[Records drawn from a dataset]

== Segment start ==

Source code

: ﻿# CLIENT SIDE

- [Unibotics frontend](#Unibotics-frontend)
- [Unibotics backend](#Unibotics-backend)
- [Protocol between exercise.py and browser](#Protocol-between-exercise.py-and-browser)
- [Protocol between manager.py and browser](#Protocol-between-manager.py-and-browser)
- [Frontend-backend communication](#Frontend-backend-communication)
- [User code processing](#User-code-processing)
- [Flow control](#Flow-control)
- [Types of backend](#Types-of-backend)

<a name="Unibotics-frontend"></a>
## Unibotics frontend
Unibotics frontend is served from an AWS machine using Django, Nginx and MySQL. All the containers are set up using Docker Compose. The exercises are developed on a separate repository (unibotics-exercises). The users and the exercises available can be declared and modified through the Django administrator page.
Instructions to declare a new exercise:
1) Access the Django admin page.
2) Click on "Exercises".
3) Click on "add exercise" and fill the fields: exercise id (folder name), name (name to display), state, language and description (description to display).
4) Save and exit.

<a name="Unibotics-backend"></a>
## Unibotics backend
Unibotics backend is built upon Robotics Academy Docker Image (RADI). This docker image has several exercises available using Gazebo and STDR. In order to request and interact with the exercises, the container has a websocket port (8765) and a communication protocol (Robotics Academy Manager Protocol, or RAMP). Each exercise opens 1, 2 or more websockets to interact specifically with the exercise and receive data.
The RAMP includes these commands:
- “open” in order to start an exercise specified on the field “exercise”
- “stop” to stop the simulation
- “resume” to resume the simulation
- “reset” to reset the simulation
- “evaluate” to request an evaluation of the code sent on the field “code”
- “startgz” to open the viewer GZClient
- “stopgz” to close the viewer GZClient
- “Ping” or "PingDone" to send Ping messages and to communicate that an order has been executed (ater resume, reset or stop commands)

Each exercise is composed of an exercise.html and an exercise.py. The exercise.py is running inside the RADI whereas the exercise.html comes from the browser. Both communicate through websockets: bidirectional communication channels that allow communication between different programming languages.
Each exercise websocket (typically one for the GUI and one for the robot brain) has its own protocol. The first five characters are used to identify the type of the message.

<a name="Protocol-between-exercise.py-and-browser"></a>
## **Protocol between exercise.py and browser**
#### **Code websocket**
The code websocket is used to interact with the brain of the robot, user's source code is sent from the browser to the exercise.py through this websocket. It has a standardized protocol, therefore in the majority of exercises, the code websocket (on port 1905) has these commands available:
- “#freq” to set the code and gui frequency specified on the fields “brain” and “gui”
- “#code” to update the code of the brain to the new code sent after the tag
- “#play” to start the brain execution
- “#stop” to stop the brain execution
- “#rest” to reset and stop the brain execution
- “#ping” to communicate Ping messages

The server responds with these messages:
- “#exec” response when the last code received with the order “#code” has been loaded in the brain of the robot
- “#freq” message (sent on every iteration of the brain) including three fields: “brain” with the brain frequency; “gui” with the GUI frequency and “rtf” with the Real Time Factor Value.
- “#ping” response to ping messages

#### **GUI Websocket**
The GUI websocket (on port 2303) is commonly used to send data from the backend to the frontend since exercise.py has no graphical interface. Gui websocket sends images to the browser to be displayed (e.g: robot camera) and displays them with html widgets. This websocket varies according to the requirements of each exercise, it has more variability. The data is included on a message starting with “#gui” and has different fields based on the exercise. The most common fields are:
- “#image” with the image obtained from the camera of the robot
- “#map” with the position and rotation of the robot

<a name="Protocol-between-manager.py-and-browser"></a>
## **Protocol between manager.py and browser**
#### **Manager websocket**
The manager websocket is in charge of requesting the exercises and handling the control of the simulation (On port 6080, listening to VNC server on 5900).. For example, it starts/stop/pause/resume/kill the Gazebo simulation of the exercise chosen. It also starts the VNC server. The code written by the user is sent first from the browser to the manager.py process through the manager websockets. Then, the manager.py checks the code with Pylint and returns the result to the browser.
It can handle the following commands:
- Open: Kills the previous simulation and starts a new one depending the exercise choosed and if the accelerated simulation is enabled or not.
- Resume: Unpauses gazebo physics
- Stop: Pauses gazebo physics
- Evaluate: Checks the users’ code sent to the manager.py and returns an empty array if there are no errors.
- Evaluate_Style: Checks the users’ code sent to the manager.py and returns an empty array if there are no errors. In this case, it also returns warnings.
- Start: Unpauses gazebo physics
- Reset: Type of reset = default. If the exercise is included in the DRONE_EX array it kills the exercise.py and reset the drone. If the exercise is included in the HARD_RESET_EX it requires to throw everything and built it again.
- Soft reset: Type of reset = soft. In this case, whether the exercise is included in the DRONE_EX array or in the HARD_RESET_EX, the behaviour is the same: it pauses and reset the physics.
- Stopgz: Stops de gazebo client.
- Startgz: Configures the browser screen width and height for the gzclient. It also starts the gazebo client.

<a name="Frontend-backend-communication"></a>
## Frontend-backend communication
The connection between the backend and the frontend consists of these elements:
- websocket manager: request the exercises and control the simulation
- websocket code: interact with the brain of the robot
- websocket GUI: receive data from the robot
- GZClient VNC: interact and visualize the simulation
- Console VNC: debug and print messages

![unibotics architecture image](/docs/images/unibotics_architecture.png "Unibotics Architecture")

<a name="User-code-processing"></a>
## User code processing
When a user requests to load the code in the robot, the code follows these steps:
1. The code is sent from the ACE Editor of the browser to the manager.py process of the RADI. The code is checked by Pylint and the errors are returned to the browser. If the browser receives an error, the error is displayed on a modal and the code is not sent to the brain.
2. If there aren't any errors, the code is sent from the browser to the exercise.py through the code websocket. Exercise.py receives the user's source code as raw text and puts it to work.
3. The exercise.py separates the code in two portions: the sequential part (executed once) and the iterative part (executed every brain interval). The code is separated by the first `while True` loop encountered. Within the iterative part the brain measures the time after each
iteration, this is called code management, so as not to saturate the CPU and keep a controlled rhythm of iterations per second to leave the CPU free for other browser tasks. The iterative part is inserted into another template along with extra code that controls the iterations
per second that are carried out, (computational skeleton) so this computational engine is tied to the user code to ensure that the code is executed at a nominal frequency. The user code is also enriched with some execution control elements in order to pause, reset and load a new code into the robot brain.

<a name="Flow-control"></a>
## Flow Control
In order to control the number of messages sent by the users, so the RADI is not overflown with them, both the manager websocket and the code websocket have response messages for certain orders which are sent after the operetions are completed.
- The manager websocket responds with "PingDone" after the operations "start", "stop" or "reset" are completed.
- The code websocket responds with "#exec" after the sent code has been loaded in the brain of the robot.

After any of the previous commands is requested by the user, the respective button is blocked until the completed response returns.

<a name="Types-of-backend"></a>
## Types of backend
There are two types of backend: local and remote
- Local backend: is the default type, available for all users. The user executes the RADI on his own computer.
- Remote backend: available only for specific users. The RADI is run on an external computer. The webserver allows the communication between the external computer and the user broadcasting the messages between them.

== Segment end ==

Of all the entries above, retype exactly the lines from the line with "Instructions to declare" to the line with "#### **Code websocket**", both included, and no others.

Instructions to declare a new exercise:
1) Access the Django admin page.
2) Click on "Exercises".
3) Click on "add exercise" and fill the fields: exercise id (folder name), name (name to display), state, language and description (description to display).
4) Save and exit.

<a name="Unibotics-backend"></a>
## Unibotics backend
Unibotics backend is built upon Robotics Academy Docker Image (RADI). This docker image has several exercises available using Gazebo and STDR. In order to request and interact with the exercises, the container has a websocket port (8765) and a communication protocol (Robotics Academy Manager Protocol, or RAMP). Each exercise opens 1, 2 or more websockets to interact specifically with the exercise and receive data.
The RAMP includes these commands:
- “open” in order to start an exercise specified on the field “exercise”
- “stop” to stop the simulation
- “resume” to resume the simulation
- “reset” to reset the simulation
- “evaluate” to request an evaluation of the code sent on the field “code”
- “startgz” to open the viewer GZClient
- “stopgz” to close the viewer GZClient
- “Ping” or "PingDone" to send Ping messages and to communicate that an order has been executed (ater resume, reset or stop commands)

Each exercise is composed of an exercise.html and an exercise.py. The exercise.py is running inside the RADI whereas the exercise.html comes from the browser. Both communicate through websockets: bidirectional communication channels that allow communication between different programming languages.
Each exercise websocket (typically one for the GUI and one for the robot brain) has its own protocol. The first five characters are used to identify the type of the message.

<a name="Protocol-between-exercise.py-and-browser"></a>
## **Protocol between exercise.py and browser**
#### **Code websocket**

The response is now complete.